→ **Exercise description**
What you return must match the records word for word, except that images are dropped.

→ **Material to process**
◇ ◇ ◇

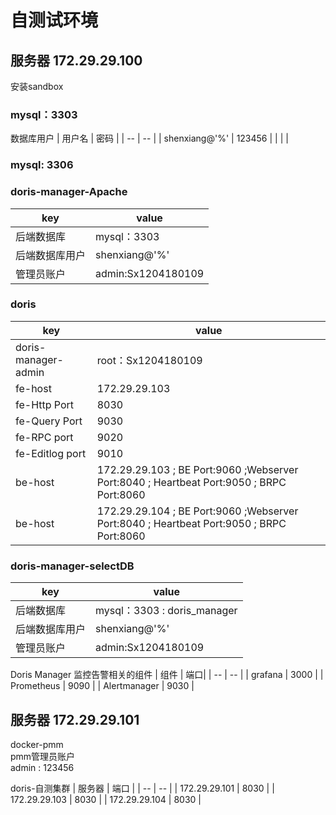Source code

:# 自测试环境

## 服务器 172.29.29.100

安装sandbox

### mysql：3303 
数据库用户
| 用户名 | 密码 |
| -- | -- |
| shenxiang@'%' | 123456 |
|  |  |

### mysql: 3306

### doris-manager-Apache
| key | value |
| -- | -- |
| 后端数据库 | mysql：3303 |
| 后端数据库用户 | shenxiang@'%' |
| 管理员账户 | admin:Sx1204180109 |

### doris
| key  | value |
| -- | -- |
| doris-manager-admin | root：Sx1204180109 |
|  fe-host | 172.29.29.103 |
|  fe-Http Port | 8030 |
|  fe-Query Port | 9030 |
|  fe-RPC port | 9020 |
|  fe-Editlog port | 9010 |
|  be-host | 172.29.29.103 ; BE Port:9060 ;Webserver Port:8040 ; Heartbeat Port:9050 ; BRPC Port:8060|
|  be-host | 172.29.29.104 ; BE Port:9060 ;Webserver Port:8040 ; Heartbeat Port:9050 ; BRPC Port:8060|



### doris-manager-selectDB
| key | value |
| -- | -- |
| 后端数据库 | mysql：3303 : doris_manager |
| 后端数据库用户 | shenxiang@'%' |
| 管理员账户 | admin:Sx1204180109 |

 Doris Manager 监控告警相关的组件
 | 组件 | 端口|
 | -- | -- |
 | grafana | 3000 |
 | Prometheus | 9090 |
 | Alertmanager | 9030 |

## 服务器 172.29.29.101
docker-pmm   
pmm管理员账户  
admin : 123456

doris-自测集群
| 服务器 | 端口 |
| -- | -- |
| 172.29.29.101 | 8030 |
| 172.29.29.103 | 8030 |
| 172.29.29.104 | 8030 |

◇ ◇ ◇

→ **Task response**
Source code

:# 自测试环境

## 服务器 172.29.29.100

安装sandbox

### mysql：3303 
数据库用户
| 用户名 | 密码 |
| -- | -- |
| shenxiang@'%' | 123456 |
|  |  |

### mysql: 3306

### doris-manager-Apache
| key | value |
| -- | -- |
| 后端数据库 | mysql：3303 |
| 后端数据库用户 | shenxiang@'%' |
| 管理员账户 | admin:Sx1204180109 |

### doris
| key  | value |
| -- | -- |
| doris-manager-admin | root：Sx1204180109 |
|  fe-host | 172.29.29.103 |
|  fe-Http Port | 8030 |
|  fe-Query Port | 9030 |
|  fe-RPC port | 9020 |
|  fe-Editlog port | 9010 |
|  be-host | 172.29.29.103 ; BE Port:9060 ;Webserver Port:8040 ; Heartbeat Port:9050 ; BRPC Port:8060|
|  be-host | 172.29.29.104 ; BE Port:9060 ;Webserver Port:8040 ; Heartbeat Port:9050 ; BRPC Port:8060|



### doris-manager-selectDB
| key | value |
| -- | -- |
| 后端数据库 | mysql：3303 : doris_manager |
| 后端数据库用户 | shenxiang@'%' |
| 管理员账户 | admin:Sx1204180109 |

 Doris Manager 监控告警相关的组件
 | 组件 | 端口|
 | -- | -- |
 | grafana | 3000 |
 | Prometheus | 9090 |
 | Alertmanager | 9030 |

## 服务器 172.29.29.101
docker-pmm   
pmm管理员账户  
admin : 123456

doris-自测集群
| 服务器 | 端口 |
| -- | -- |
| 172.29.29.101 | 8030 |
| 172.29.29.103 | 8030 |
| 172.29.29.104 | 8030 |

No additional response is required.